### EXERCISE INPUTS
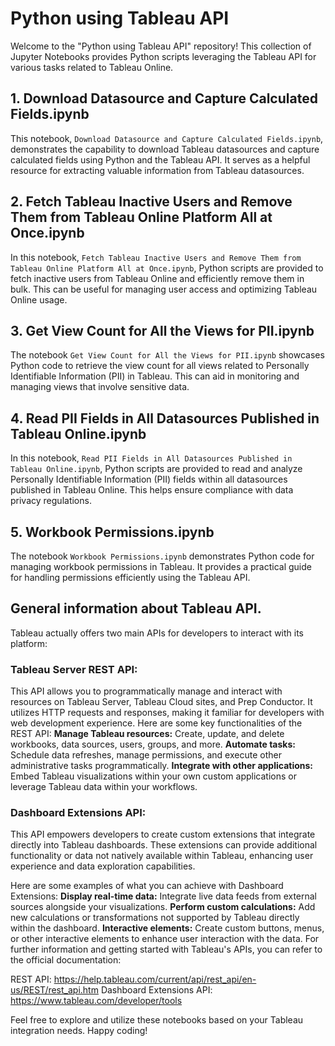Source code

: # Python using Tableau API

Welcome to the "Python using Tableau API" repository! This collection of Jupyter Notebooks provides Python scripts leveraging the Tableau API for various tasks related to Tableau Online.

## 1. Download Datasource and Capture Calculated Fields.ipynb

This notebook, `Download Datasource and Capture Calculated Fields.ipynb`, demonstrates the capability to download Tableau datasources and capture calculated fields using Python and the Tableau API. It serves as a helpful resource for extracting valuable information from Tableau datasources.

## 2. Fetch Tableau Inactive Users and Remove Them from Tableau Online Platform All at Once.ipynb

In this notebook, `Fetch Tableau Inactive Users and Remove Them from Tableau Online Platform All at Once.ipynb`, Python scripts are provided to fetch inactive users from Tableau Online and efficiently remove them in bulk. This can be useful for managing user access and optimizing Tableau Online usage.

## 3. Get View Count for All the Views for PII.ipynb

The notebook `Get View Count for All the Views for PII.ipynb` showcases Python code to retrieve the view count for all views related to Personally Identifiable Information (PII) in Tableau. This can aid in monitoring and managing views that involve sensitive data.

## 4. Read PII Fields in All Datasources Published in Tableau Online.ipynb

In this notebook, `Read PII Fields in All Datasources Published in Tableau Online.ipynb`, Python scripts are provided to read and analyze Personally Identifiable Information (PII) fields within all datasources published in Tableau Online. This helps ensure compliance with data privacy regulations.

## 5. Workbook Permissions.ipynb

The notebook `Workbook Permissions.ipynb` demonstrates Python code for managing workbook permissions in Tableau. It provides a practical guide for handling permissions efficiently using the Tableau API.

## General information about Tableau API.

Tableau actually offers two main APIs for developers to interact with its platform:

### Tableau Server REST API: 
This API allows you to programmatically manage and interact with resources on Tableau Server, Tableau Cloud sites, and Prep Conductor. It utilizes HTTP requests and responses, making it familiar for developers with web development experience.
Here are some key functionalities of the REST API:
__Manage Tableau resources:__ Create, update, and delete workbooks, data sources, users, groups, and more.
__Automate tasks:__ Schedule data refreshes, manage permissions, and execute other administrative tasks programmatically.
__Integrate with other applications:__ Embed Tableau visualizations within your own custom applications or leverage Tableau data within your workflows.


### Dashboard Extensions API: 
This API empowers developers to create custom extensions that integrate directly into Tableau dashboards. These extensions can provide additional functionality or data not natively available within Tableau, enhancing user experience and data exploration capabilities.


Here are some examples of what you can achieve with Dashboard Extensions:
__Display real-time data:__ Integrate live data feeds from external sources alongside your visualizations.
__Perform custom calculations:__ Add new calculations or transformations not supported by Tableau directly within the dashboard.
__Interactive elements:__ Create custom buttons, menus, or other interactive elements to enhance user interaction with the data.
For further information and getting started with Tableau's APIs, you can refer to the official documentation:

REST API: https://help.tableau.com/current/api/rest_api/en-us/REST/rest_api.htm
Dashboard Extensions API: https://www.tableau.com/developer/tools

Feel free to explore and utilize these notebooks based on your Tableau integration needs. Happy coding!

### HOW TO COMPLETE THIS TASK
Every entry should come back exactly as written, only without images.

### RESPONSE BELOW
Source code

: # Python using Tableau API

Welcome to the "Python using Tableau API" repository! This collection of Jupyter Notebooks provides Python scripts leveraging the Tableau API for various tasks related to Tableau Online.

## 1. Download Datasource and Capture Calculated Fields.ipynb

This notebook, `Download Datasource and Capture Calculated Fields.ipynb`, demonstrates the capability to download Tableau datasources and capture calculated fields using Python and the Tableau API. It serves as a helpful resource for extracting valuable information from Tableau datasources.

## 2. Fetch Tableau Inactive Users and Remove Them from Tableau Online Platform All at Once.ipynb

In this notebook, `Fetch Tableau Inactive Users and Remove Them from Tableau Online Platform All at Once.ipynb`, Python scripts are provided to fetch inactive users from Tableau Online and efficiently remove them in bulk. This can be useful for managing user access and optimizing Tableau Online usage.

## 3. Get View Count for All the Views for PII.ipynb

The notebook `Get View Count for All the Views for PII.ipynb` showcases Python code to retrieve the view count for all views related to Personally Identifiable Information (PII) in Tableau. This can aid in monitoring and managing views that involve sensitive data.

## 4. Read PII Fields in All Datasources Published in Tableau Online.ipynb

In this notebook, `Read PII Fields in All Datasources Published in Tableau Online.ipynb`, Python scripts are provided to read and analyze Personally Identifiable Information (PII) fields within all datasources published in Tableau Online. This helps ensure compliance with data privacy regulations.

## 5. Workbook Permissions.ipynb

The notebook `Workbook Permissions.ipynb` demonstrates Python code for managing workbook permissions in Tableau. It provides a practical guide for handling permissions efficiently using the Tableau API.

## General information about Tableau API.

Tableau actually offers two main APIs for developers to interact with its platform:

### Tableau Server REST API: 
This API allows you to programmatically manage and interact with resources on Tableau Server, Tableau Cloud sites, and Prep Conductor. It utilizes HTTP requests and responses, making it familiar for developers with web development experience.
Here are some key functionalities of the REST API:
__Manage Tableau resources:__ Create, update, and delete workbooks, data sources, users, groups, and more.
__Automate tasks:__ Schedule data refreshes, manage permissions, and execute other administrative tasks programmatically.
__Integrate with other applications:__ Embed Tableau visualizations within your own custom applications or leverage Tableau data within your workflows.


### Dashboard Extensions API: 
This API empowers developers to create custom extensions that integrate directly into Tableau dashboards. These extensions can provide additional functionality or data not natively available within Tableau, enhancing user experience and data exploration capabilities.


Here are some examples of what you can achieve with Dashboard Extensions:
__Display real-time data:__ Integrate live data feeds from external sources alongside your visualizations.
__Perform custom calculations:__ Add new calculations or transformations not supported by Tableau directly within the dashboard.
__Interactive elements:__ Create custom buttons, menus, or other interactive elements to enhance user interaction with the data.
For further information and getting started with Tableau's APIs, you can refer to the official documentation:

REST API: https://help.tableau.com/current/api/rest_api/en-us/REST/rest_api.htm
Dashboard Extensions API: https://www.tableau.com/developer/tools

Feel free to explore and utilize these notebooks based on your Tableau integration needs. Happy coding!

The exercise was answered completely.